The temple is very small but peaceful.
We offered our prayers and walked around. You would want to spend the rest of your life simply looking at the clouds fill up the entire space and make way for the next set to come in.
The clouds seemed to go about their every day morning routine quietly, floating away lightly in a world of their own, totally indifferent to all the “wows” of the denser beings !
Our 1 & 1/2 hour was almost up, we need 30 minutes to drive down and so we left the place, our hearts fluttering around like the clouds we were leaving behind.
Kabini Rail Bridge
The drive back to Mysore via Gundlupet, Nanjungad was pleasant as ever and threw up some interesting sights like this one, which we missed in the early morning darkness.
This is the Kabini River Railway Bridge, one of India’s oldest railway bridges. The bridge is probably more than 200 years old and is no longer in use. Indian railways is always a fascinating subject.
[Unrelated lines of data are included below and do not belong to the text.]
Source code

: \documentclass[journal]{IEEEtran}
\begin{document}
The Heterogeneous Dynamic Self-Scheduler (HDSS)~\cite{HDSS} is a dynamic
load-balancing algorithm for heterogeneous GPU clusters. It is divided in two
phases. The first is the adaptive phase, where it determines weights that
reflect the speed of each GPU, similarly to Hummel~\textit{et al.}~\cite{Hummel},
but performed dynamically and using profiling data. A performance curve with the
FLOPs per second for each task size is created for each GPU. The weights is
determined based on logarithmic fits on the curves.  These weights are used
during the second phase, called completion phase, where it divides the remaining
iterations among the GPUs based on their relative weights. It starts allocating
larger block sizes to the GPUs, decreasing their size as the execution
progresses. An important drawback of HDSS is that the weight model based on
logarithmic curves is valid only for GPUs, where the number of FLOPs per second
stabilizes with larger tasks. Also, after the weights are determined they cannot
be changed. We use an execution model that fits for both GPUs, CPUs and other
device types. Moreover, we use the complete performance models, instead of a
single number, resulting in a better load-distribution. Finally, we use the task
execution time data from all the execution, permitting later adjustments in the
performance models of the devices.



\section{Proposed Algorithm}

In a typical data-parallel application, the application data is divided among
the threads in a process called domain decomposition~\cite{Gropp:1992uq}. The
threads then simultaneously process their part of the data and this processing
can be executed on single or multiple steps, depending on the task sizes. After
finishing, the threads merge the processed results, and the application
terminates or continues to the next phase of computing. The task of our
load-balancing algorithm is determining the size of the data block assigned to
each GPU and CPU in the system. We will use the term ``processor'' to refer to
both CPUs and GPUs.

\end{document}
Back at Mysore, we stopped by at our friend’s house, freshened up at our hotel room and continued Mysore sight seeing. We began with a visit to the Chamundi Hills, one of Mysore’s must visits. A small ghat road leads up to the hill where the Goddess Chamundeshwari Temple is located. The Goddess is the presiding deity of the Mysore rajas.
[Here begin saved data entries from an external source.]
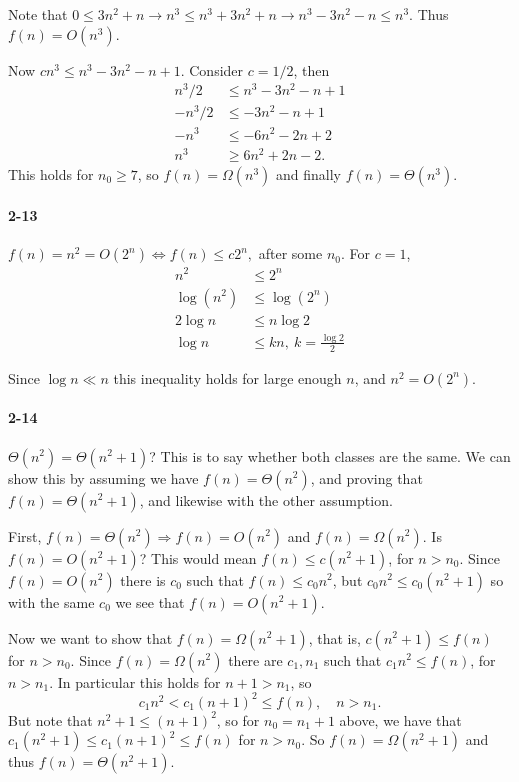 \documentclass{report}
\begin{document}
Note that $0 \le 3n^2 + n \rightarrow n^3 \le n^3 + 3n^2 + n \rightarrow n^3 - 3n^2 - n \le n^3$. Thus $f(n) = O(n^3)$.

Now $cn^3 \le n^3 - 3n^2 - n + 1.$ Consider $c = 1/2$, then
\begin{align*}
	n^3/2 &\le n^3 - 3n^2 - n + 1 \\
	-n^3/2 &\le -3n^2 - n + 1 \\
	-n^3 &\le -6n^2 - 2n + 2 \\
	n^3 &\ge 6n^2 + 2n - 2.
\end{align*}
This holds for $n_0 \ge 7$, so $f(n) = \Omega(n^3)$ and finally $f(n) = \Theta(n^3)$.

\paragraph{2-13}$f(n) = n^2 = O\left(2^n\right) \Leftrightarrow f(n) \le c2^n,$ after some $n_0$. For $c = 1$,
\begin{align*}
	n^2 &\le 2^n \\
	\log(n^2) &\le \log(2^n) \\
	2 \log n &\le n\log 2 \\
	\log n &\le kn,\ k = \frac{\log 2}{2}
\end{align*}

Since $\log n \ll n$ this inequality holds for large enough $n$, and $n^2 = O(2^n)$.

\paragraph{2-14} $\Theta(n^2) = \Theta(n^2+1)$? This is to say whether both classes are the same. We can show this by assuming we have $f(n) = \Theta(n^2)$, and proving that $f(n) = \Theta(n^2+1)$, and likewise with the other assumption.

First, $f(n) = \Theta(n^2) \Rightarrow f(n) = O(n^2)$ and $f(n) = \Omega(n^2)$. Is $f(n) = O(n^2+1)$? This would mean $f(n) \le c\left(n^2+1\right)$, for $n > n_0$. Since $f(n) = O(n^2)$ there is $c_0$ such that $f(n) \le c_0 n^2$, but $c_0 n^2 \le c_0\left(n^2 + 1\right)$ so with the same $c_0$ we see that $f(n) = O(n^2+1)$.

Now we want to show that $f(n) = \Omega(n^2+1)$, that is, $c\left(n^2 + 1\right) \le f(n)$ for $n > n_0$. Since $f(n) = \Omega(n^2)$ there are $c_1, n_1$ such that $c_1 n^2 \le f(n)$, for $n > n_1$. In particular this holds for $n+1 > n_1$, so
\begin{equation*}
	c_1 n^2 < c_1 (n+1)^2 \le f(n), \quad n > n_1.
\end{equation*}
But note that $n^2 + 1 \le (n+1)^2$, so for $n_0 = n_1 + 1$ above, we have that $c_1\left(n^2 + 1\right) \le c_1 (n+1)^2 \le f(n)$ for $n > n_0$. So $f(n) = \Omega(n^2+1)$ and thus $f(n) = \Theta(n^2 + 1)$.
\end{document}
There is a statue of Mahishasura at the entrance of the temple complex, the statue is Mysore’s popular icons. 25 years ago, when this writer visited Mysore as a small child, this statue, looked gigantic and was probably one of the most wonderful and scariest things ever seen at that age. Today, Mahishasura looked cute, there was nothing wondrous about the statue, buildings have come up around it and the statue looks like it has shrunk in size. Which is better? The innocent wonders of childhood or the realisation of truth that adulthood brings?
The temple was not crowded, so we had a quick darshan and we also realised that for the second day in a row, we skipped lunch ! We bought laddoos from the temple prasadam counter and had tender coconut water, the coconuts were as big as footballs !
Then, we drove down the ghat road to see the Nandi of Chamundi Hills. Enroute, there are some viewpoints that give you a some amazing bird’s eye views of Mysore.
The Nandi is around 2 kms from the Temple on the ghat road. The statue is huge and looks very similar to the Nandi at Lepakshi.
One can also walk down to the Nandi from the temple, a shorter route but the steps are steep and run into hundreds.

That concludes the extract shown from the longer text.